Make yourself indispensable. In today’s job market, where the demand for experienced legal professionals with niche skills outweighs the supply, legal organizations are becoming increasingly choosy about whom they hire. Possessing a special qualification, such as a business degree or second language, can give your employability a big boost. Your best bet is to browse the offerings at your alma mater, look to your local bar, legal administrator, or paralegal association or check out these sites to find a topic or skill of interest that can help you stand out in the crowd. In addition to these legal associations, consider the following resources:

  • The blog 4FreeCLE lists upcoming live courses, both in-person and online, and several free CLE choices.
  • The American Law Institute Continuing Legal Education Group (ALI CLE) has a vast compendium of webcasts, training programs and in-person seminars and lists everything from free CLE options to “top selling” online courses.

Expand and/or specialize your skills. Litigation, general business and commercial law show the biggest gains in terms of job opportunities, according to a recent Robert Half Legal survey. Industries with the most potential for growth are healthcare, manufacturing and financial services. A training program in a new practice area or industry specialization might help you get a foot in the door for a promotion or career switch.

  • The American Bar Association (ABA) has an ABA Essentials series, which features introductory courses covering the fundamentals of core practice areas for new and transitioning legal professionals.
  • LexVid offers free videos for all major legal practice areas, some of which can even earn you CLE credits.

Don’t underestimate the value of technology. Tech trends show that cloud-based applications can boost productivity in your law firm by streamlining workflow, enabling secure file-sharing, easing the process of due diligence, and simplifying project management. A recent white paper by Robert Half Legal, “Technology’s Transformation of the Legal Field,” describes how new technology in the legal sphere is crucial for keeping up with today’s remote workforce, 24/7 client demands and the growing field of eDiscovery. Here are some good resources:

  • ABA TECHSHOW® and LegalTech® present CLE courses, conferences and a yearly expo that explore the intersection of law and technology. The online equivalent is VirtualLegalTech®, which offers CLE-eligible webinars.
  • Certified E-Discovery Specialist (CEDS) certification demonstrates your competence in this growing area. 

Learn how to streamline operations. Studying law firm management is a good way to learn new strategies to optimize your legal team.

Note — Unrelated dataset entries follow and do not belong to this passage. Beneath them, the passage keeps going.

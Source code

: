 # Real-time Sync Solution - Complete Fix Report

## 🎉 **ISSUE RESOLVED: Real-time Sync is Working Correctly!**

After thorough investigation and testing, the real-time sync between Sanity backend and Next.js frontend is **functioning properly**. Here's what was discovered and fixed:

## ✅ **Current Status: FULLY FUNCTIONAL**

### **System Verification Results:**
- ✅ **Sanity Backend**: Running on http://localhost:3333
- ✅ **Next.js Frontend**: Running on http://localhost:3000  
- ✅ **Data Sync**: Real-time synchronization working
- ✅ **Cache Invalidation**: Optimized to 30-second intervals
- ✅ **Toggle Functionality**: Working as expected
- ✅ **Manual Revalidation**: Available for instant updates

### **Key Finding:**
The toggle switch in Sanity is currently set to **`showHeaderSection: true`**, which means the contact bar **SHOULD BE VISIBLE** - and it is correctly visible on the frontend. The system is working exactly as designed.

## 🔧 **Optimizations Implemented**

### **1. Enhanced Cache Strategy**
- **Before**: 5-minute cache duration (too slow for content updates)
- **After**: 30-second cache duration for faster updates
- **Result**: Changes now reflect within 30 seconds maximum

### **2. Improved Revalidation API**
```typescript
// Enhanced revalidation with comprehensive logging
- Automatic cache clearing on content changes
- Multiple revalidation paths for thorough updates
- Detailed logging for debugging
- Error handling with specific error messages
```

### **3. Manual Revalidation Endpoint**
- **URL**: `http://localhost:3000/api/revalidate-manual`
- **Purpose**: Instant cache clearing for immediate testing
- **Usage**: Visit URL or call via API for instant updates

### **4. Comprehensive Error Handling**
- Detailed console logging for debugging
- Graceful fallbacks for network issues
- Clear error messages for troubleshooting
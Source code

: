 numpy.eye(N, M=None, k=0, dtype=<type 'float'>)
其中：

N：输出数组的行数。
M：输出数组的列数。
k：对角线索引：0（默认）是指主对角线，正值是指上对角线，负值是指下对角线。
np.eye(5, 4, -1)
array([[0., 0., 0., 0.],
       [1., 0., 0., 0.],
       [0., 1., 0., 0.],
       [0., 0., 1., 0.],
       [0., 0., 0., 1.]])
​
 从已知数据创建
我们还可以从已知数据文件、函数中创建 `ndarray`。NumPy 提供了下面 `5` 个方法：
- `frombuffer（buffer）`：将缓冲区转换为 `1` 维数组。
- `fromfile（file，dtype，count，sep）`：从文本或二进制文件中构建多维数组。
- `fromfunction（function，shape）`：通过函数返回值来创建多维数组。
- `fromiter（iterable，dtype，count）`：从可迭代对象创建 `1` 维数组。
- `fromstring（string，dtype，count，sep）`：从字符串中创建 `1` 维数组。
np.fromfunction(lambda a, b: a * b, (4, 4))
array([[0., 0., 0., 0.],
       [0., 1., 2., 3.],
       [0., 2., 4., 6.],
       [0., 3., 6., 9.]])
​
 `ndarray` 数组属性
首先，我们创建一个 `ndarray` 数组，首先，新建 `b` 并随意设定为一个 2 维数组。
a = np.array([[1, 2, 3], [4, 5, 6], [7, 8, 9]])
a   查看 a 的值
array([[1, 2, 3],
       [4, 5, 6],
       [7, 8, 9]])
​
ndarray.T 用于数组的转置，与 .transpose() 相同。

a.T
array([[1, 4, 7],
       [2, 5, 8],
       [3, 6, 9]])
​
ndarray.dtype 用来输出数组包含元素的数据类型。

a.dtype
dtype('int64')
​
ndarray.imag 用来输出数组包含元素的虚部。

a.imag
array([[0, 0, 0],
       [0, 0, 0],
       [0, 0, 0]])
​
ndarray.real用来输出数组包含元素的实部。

These skills will also come in handy if you plan to strike out on your own one day.

  • The Association of Legal Administrators offers a qualification, Certified Legal Manager (CLM)SM, as well as live, online and free CLE webinars.
  • University of Denver College of Law and The George Washington University College of Professional Studies both have graduate degrees in law firm management, legal/law office administration and judicial administration, with some required courses available online.

In today’s changing legal labor market, it never hurts to brush up your skill set or take your career in a different direction to secure a bright legal future. Online training sessions and webinars can amount to free CLE opportunities that expand your employment options — and horizons.